[Assigned task]
Going through the data below, please show each line containing the string "componentes".

::::

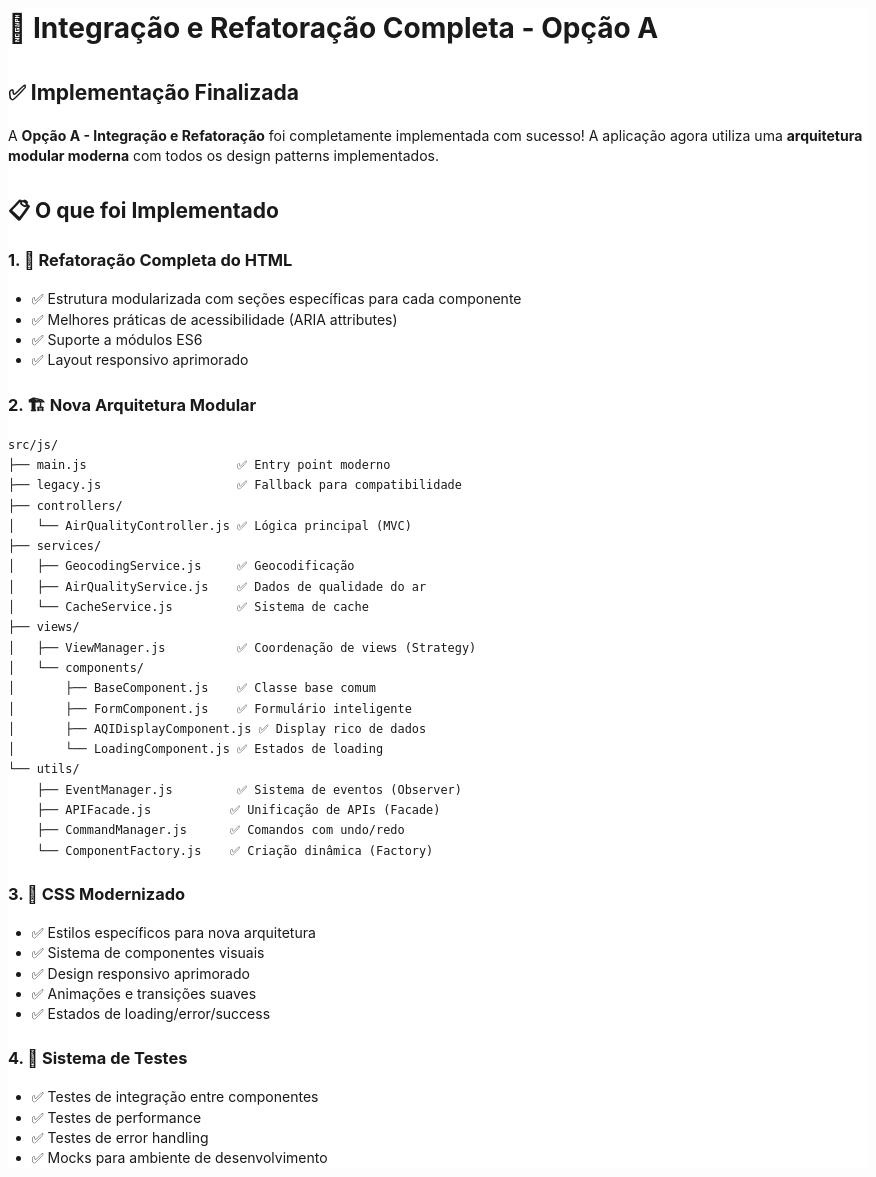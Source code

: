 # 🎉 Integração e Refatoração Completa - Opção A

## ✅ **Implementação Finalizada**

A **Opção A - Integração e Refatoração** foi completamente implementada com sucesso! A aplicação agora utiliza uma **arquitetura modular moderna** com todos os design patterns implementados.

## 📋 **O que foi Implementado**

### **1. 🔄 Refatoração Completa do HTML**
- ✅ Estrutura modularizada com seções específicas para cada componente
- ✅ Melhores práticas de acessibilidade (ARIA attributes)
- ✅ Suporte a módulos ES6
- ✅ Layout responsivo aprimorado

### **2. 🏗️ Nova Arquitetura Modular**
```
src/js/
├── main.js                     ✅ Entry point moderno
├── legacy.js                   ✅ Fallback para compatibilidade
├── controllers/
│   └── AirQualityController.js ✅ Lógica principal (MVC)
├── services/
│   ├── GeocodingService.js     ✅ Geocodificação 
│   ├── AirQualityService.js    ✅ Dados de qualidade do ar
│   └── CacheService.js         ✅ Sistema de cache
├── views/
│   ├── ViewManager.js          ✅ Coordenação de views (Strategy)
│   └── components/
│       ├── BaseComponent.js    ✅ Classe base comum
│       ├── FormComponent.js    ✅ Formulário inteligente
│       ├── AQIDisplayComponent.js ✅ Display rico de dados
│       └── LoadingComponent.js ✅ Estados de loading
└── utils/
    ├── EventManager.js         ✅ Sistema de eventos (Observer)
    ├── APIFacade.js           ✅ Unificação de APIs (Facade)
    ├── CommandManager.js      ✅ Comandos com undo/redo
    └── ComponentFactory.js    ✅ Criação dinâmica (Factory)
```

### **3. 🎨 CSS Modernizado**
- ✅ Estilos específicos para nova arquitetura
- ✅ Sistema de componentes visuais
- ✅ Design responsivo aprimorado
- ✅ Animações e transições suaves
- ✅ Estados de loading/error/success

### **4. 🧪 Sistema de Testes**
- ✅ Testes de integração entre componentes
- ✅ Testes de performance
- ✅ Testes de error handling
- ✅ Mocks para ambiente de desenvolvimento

::::

[Solution for this task]
- ✅ Sistema de componentes visuais
- ✅ Testes de integração entre componentes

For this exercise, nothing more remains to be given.